I struggled, gears turning. “So, if you’re saying that education trains us for the wrong job, what do we do about it? Are we supposed to.. un-educate people?”

“‘Un-educate’ is the wrong term, but a big part is to redefine what education is, what the effects of education are, and really look at what tools they are (or aren’t) giving people that they can apply in their lives.

It’s got to be about finding individual talents, and helping to develop the skills needed to maximize their potential. The goal should be competency: intelligent people with clearly developed skills resting on a foundation of specific knowledge.

But this is not a one-track goal, different skills and competencies are needed, and all of the pieces work together for the individual to excel in their respective job or field. You don’t want cookie cutter employees even if you could get them, because they wouldn’t have the kind of cross-skill synergies that provide fuel for creativity and innovation.

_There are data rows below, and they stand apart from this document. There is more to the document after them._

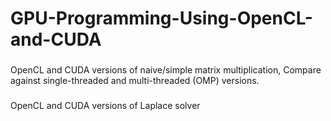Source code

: # GPU-Programming-Using-OpenCL-and-CUDA
###
OpenCL and CUDA versions of naive/simple matrix multiplication, Compare against single-threaded and multi-threaded (OMP) versions.
###
OpenCL and CUDA versions of Laplace solver
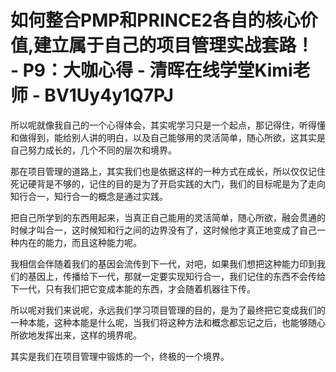 # 如何整合PMP和PRINCE2各自的核心价值,建立属于自己的项目管理实战套路！ - P9：大咖心得 - 清晖在线学堂Kimi老师 - BV1Uy4y1Q7PJ

所以呢就像我自己的一个心得体会，其实呢学习只是一个起点，那记得住，听得懂和做得到，能给别人讲的明白，以及自己能够用的灵活简单，随心所欲，这其实是自己努力成长的，几个不同的层次和境界。

那在项目管理的道路上，其实我们也是依据这样的一种方式在成长，所以仅仅记住死记硬背是不够的，记住的目的是为了开启实践的大门，我们的目标呢是为了走向知行合一，知行合一的概念是通过实践。

把自己所学到的东西用起来，当真正自己能用的灵活简单，随心所欲，融会贯通的时候才叫合一，这时候知和行之间的边界没有了，这时候他才真正地变成了自己一种内在的能力，而且这种能力呢。

我相信会伴随着我们的基因会流传到下一代，对吧，如果我们想把这种能力印到我们的基因上，传播给下一代，那就一定要实现知行合一，我们记住的东西不会传给下一代，只有我们把它变成本能的东西，才会随着机器往下传。

所以呢对我们来说呢，永远我们学习项目管理的目的，是为了最终把它变成我们的一种本能，这种本能是什么呢，当我们将这种方法和概念都忘记之后，也能够随心所欲地发挥出来，这样的境界呢。

其实是我们在项目管理中锻炼的一个，终极的一个境界。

But this is not obvious to many people, and it’s sometimes very difficult to see useful connections between disparate skills, both from a managerial standpoint and from an individual one. So, it’s a hard question to answer. Eventually it comes down to understanding individuals and their drives, and before that, it comes down to understanding yourself. Being able to know what drives you, what resonates with you, what inspires you… it’s tough, and there’s no easy answers.”

“Self-awareness is the project of a lifetime, not a weekend,” I mused.

“Exactly. And there’s no recipe, no standardized answer that says ‘here’s how you do it’, it’s about starting the journey, being mindful, and being open to what comes at you. Because the fact is that life happens all around you, and if you’re focused on that one thing you’ve been told you’re supposed to focus on, you’ll miss all the other opportunities out there. Life’s not a straight line, you’ve got to let it happen.”

His phone buzzed, his two o’clock call happening right on schedule. He made his polite goodbye and stepped away, leaving me alone with my thoughts.